Top of Source data

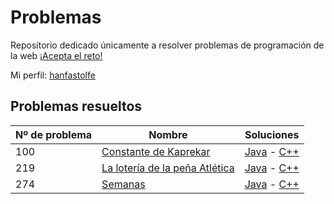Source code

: # Problemas

Repositorio dedicado únicamente a resolver problemas de programación de la web [¡Acepta el reto! ](https://www.aceptaelreto.com/)

Mi perfil: [hanfastolfe](https://www.aceptaelreto.com/user/profile.php?id=21099)

## Problemas resueltos
| Nº de problema | Nombre | Soluciones
|--|--|--|
| 100 | [Constante de Kaprekar](https://www.aceptaelreto.com/problem/statement.php?id=100) | [Java](https://github.com/drhanfastolfe/problemas/blob/master/volumen-1/100%20-%20Constante%20de%20Kaprekar/constanteKaprekar.java) - [C++](https://github.com/drhanfastolfe/problemas/blob/master/volumen-1/100%20-%20Constante%20de%20Kaprekar/constanteKaprekar.cpp)| | |
| 219 | [La lotería de la peña Atlética](https://www.aceptaelreto.com/problem/statement.php?id=219) | [Java](https://github.com/drhanfastolfe/problemas/blob/master/volumen-2/219%20-%20La%20loteria%20de%20la%20penia%20Altetica/laLoteriaDeLaPeniaAtletica.java) - [C++](https://github.com/drhanfastolfe/problemas/blob/master/volumen-2/219%20-%20La%20loteria%20de%20la%20penia%20Altetica/laLoteriaDeLaPeniaAtletica.cpp)| | |
| 274 | [Semanas](https://www.aceptaelreto.com/problem/statement.php?id=126) | [Java](https://github.com/drhanfastolfe/problemas/blob/master/volumen-2/274%20-%20Semanas/semanas.java) - [C++](https://github.com/drhanfastolfe/problemas/blob/master/volumen-2/274%20-%20Semanas/semanas.cpp)| | |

Bottom of Source data

**Work to complete:** Each record above must be returned exactly as written, with its pictures omitted.

**Your solution:**
Source code

: # Problemas

Repositorio dedicado únicamente a resolver problemas de programación de la web [¡Acepta el reto! ](https://www.aceptaelreto.com/)

Mi perfil: [hanfastolfe](https://www.aceptaelreto.com/user/profile.php?id=21099)

## Problemas resueltos
| Nº de problema | Nombre | Soluciones
|--|--|--|
| 100 | [Constante de Kaprekar](https://www.aceptaelreto.com/problem/statement.php?id=100) | [Java](https://github.com/drhanfastolfe/problemas/blob/master/volumen-1/100%20-%20Constante%20de%20Kaprekar/constanteKaprekar.java) - [C++](https://github.com/drhanfastolfe/problemas/blob/master/volumen-1/100%20-%20Constante%20de%20Kaprekar/constanteKaprekar.cpp)| | |
| 219 | [La lotería de la peña Atlética](https://www.aceptaelreto.com/problem/statement.php?id=219) | [Java](https://github.com/drhanfastolfe/problemas/blob/master/volumen-2/219%20-%20La%20loteria%20de%20la%20penia%20Altetica/laLoteriaDeLaPeniaAtletica.java) - [C++](https://github.com/drhanfastolfe/problemas/blob/master/volumen-2/219%20-%20La%20loteria%20de%20la%20penia%20Altetica/laLoteriaDeLaPeniaAtletica.cpp)| | |
| 274 | [Semanas](https://www.aceptaelreto.com/problem/statement.php?id=126) | [Java](https://github.com/drhanfastolfe/problemas/blob/master/volumen-2/274%20-%20Semanas/semanas.java) - [C++](https://github.com/drhanfastolfe/problemas/blob/master/volumen-2/274%20-%20Semanas/semanas.cpp)| | |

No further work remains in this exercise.